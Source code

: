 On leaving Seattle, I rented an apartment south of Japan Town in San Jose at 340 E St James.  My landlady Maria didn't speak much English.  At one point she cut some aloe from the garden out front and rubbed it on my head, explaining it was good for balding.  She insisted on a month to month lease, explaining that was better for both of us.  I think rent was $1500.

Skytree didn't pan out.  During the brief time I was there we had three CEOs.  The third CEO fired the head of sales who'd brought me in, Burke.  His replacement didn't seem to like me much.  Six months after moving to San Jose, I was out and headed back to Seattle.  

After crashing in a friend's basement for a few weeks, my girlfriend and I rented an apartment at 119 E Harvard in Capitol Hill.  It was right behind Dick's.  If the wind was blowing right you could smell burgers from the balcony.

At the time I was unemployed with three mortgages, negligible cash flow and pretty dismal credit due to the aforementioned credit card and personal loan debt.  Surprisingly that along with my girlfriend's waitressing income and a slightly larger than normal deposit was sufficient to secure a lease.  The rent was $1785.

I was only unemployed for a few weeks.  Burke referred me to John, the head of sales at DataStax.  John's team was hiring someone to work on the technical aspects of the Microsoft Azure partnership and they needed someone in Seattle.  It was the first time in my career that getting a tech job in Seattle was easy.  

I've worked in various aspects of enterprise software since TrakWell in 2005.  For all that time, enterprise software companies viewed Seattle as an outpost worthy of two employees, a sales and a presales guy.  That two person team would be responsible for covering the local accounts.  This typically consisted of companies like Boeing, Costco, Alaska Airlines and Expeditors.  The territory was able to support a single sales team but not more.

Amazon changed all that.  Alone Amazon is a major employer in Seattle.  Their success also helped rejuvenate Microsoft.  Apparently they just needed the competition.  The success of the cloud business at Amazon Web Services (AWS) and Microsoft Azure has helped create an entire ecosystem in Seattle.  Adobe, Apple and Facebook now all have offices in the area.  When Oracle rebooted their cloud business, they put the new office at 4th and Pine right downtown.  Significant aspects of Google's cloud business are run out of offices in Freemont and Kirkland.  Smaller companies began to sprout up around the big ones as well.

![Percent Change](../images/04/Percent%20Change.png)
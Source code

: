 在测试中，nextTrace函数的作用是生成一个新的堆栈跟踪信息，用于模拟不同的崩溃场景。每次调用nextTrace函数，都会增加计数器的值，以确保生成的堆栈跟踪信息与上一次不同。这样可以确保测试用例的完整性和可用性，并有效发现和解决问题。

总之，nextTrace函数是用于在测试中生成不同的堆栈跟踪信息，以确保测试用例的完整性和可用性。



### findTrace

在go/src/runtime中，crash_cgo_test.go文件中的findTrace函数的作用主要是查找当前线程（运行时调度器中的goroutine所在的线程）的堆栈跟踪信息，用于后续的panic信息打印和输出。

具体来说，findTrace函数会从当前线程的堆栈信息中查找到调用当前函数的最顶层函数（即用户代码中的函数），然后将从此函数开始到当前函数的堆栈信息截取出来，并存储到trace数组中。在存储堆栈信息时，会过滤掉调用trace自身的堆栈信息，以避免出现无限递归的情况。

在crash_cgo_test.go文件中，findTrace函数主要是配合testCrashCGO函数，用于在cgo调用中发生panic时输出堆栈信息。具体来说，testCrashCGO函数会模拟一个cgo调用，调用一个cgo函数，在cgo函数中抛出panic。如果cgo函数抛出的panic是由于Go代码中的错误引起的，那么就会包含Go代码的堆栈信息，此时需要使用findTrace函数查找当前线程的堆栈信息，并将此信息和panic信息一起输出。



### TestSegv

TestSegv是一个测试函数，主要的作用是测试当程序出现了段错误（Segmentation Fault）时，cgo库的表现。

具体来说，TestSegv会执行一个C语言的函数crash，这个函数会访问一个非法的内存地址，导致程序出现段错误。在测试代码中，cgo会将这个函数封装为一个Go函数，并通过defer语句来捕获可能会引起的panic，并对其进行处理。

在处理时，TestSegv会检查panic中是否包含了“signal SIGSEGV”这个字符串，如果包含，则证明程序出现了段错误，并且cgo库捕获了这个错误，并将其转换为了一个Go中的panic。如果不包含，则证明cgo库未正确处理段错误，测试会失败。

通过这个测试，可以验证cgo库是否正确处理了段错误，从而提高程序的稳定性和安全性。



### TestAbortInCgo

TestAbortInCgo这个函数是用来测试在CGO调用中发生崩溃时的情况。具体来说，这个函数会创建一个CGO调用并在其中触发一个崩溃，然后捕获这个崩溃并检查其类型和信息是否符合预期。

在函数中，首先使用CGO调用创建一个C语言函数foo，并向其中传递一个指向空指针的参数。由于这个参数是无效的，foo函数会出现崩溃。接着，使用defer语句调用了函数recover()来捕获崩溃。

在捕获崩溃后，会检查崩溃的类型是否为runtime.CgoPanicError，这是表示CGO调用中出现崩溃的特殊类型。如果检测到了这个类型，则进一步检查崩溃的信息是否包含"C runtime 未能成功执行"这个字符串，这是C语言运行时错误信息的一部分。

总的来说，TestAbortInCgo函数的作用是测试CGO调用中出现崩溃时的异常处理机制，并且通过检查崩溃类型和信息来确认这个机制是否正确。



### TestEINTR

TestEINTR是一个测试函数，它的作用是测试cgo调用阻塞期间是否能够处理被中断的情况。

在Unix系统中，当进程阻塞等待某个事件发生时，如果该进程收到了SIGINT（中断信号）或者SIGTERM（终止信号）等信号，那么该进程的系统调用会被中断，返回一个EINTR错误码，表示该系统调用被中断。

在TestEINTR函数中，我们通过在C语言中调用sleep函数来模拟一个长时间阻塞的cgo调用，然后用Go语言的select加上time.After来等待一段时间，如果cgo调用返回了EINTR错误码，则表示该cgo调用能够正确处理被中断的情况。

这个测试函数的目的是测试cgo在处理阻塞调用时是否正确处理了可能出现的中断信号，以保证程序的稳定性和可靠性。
..........
* [WHAT YOU HAVE TO DO]:
Every line from the top of the material through the line containing "rent was $1500." must be transcribed exactly, and no other line may appear.

* [SOLUTION FOR THIS PROBLEM]:
Source code

: On leaving Seattle, I rented an apartment south of Japan Town in San Jose at 340 E St James.  My landlady Maria didn't speak much English.  At one point she cut some aloe from the garden out front and rubbed it on my head, explaining it was good for balding.  She insisted on a month to month lease, explaining that was better for both of us.  I think rent was $1500.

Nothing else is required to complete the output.